Required action: Repeat exactly the line that contains "- ** عملکرد" and every line below it to the end of the material, omitting all others.

Exercise material:

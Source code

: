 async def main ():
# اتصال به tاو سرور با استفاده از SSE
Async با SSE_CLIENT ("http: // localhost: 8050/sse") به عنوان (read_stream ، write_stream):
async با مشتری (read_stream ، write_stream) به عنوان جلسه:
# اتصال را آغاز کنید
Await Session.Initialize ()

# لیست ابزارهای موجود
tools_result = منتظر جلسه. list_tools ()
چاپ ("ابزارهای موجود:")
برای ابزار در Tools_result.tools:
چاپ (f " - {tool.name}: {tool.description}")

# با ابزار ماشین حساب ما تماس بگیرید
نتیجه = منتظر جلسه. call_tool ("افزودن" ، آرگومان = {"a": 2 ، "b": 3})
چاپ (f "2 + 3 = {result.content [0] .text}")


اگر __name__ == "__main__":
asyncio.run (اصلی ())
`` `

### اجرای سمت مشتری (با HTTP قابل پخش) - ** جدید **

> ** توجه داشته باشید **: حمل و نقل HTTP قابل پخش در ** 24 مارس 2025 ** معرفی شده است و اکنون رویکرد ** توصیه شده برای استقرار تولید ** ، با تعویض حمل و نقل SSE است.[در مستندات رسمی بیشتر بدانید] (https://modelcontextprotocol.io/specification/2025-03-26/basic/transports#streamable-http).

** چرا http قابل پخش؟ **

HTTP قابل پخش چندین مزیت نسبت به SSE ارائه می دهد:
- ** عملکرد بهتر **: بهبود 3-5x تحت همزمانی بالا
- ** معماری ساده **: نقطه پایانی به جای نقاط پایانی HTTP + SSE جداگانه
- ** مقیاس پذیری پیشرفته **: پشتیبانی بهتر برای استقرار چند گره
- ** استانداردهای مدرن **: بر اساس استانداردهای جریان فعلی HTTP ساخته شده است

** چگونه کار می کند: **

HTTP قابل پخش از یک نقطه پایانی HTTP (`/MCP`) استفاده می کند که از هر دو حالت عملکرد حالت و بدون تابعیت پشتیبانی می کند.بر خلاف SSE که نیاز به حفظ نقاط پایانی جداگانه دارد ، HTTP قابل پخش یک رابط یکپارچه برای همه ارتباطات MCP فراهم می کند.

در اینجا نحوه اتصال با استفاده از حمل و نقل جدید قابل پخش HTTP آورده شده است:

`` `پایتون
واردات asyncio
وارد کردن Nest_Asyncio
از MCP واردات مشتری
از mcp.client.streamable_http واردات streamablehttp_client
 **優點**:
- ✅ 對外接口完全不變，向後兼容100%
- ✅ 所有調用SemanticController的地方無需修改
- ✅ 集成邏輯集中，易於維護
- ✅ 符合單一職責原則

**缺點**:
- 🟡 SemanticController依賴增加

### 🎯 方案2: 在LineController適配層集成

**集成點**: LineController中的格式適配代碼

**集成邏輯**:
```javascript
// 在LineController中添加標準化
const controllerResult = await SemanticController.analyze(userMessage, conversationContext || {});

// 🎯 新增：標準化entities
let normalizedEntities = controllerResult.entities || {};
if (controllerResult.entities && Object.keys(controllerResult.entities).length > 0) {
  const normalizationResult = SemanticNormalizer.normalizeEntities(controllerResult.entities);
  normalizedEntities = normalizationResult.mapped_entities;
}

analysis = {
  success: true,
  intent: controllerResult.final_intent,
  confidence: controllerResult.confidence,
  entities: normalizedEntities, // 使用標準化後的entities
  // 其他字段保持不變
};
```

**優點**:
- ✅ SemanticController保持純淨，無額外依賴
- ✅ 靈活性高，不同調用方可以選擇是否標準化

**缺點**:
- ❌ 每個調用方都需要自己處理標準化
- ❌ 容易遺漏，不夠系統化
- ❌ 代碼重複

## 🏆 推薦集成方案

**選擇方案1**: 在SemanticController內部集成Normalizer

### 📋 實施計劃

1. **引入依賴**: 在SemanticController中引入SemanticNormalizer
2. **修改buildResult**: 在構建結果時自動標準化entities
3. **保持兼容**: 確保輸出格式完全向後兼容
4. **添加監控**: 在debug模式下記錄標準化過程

Output of the task:
- ** عملکرد بهتر **: بهبود 3-5x تحت همزمانی بالا
- ** معماری ساده **: نقطه پایانی به جای نقاط پایانی HTTP + SSE جداگانه
- ** مقیاس پذیری پیشرفته **: پشتیبانی بهتر برای استقرار چند گره
- ** استانداردهای مدرن **: بر اساس استانداردهای جریان فعلی HTTP ساخته شده است

** چگونه کار می کند: **

HTTP قابل پخش از یک نقطه پایانی HTTP (`/MCP`) استفاده می کند که از هر دو حالت عملکرد حالت و بدون تابعیت پشتیبانی می کند.بر خلاف SSE که نیاز به حفظ نقاط پایانی جداگانه دارد ، HTTP قابل پخش یک رابط یکپارچه برای همه ارتباطات MCP فراهم می کند.

در اینجا نحوه اتصال با استفاده از حمل و نقل جدید قابل پخش HTTP آورده شده است:

`` `پایتون
واردات asyncio
وارد کردن Nest_Asyncio
از MCP واردات مشتری
از mcp.client.streamable_http واردات streamablehttp_client
 **優點**:
- ✅ 對外接口完全不變，向後兼容100%
- ✅ 所有調用SemanticController的地方無需修改
- ✅ 集成邏輯集中，易於維護
- ✅ 符合單一職責原則

**缺點**:
- 🟡 SemanticController依賴增加

### 🎯 方案2: 在LineController適配層集成

**集成點**: LineController中的格式適配代碼

**集成邏輯**:
```javascript
// 在LineController中添加標準化
const controllerResult = await SemanticController.analyze(userMessage, conversationContext || {});

// 🎯 新增：標準化entities
let normalizedEntities = controllerResult.entities || {};
if (controllerResult.entities && Object.keys(controllerResult.entities).length > 0) {
  const normalizationResult = SemanticNormalizer.normalizeEntities(controllerResult.entities);
  normalizedEntities = normalizationResult.mapped_entities;
}

analysis = {
  success: true,
  intent: controllerResult.final_intent,
  confidence: controllerResult.confidence,
  entities: normalizedEntities, // 使用標準化後的entities
  // 其他字段保持不變
};
```

**優點**:
- ✅ SemanticController保持純淨，無額外依賴
- ✅ 靈活性高，不同調用方可以選擇是否標準化

**缺點**:
- ❌ 每個調用方都需要自己處理標準化
- ❌ 容易遺漏，不夠系統化
- ❌ 代碼重複

## 🏆 推薦集成方案

**選擇方案1**: 在SemanticController內部集成Normalizer

### 📋 實施計劃

1. **引入依賴**: 在SemanticController中引入SemanticNormalizer
2. **修改buildResult**: 在構建結果時自動標準化entities
3. **保持兼容**: 確保輸出格式完全向後兼容
4. **添加監控**: 在debug模式下記錄標準化過程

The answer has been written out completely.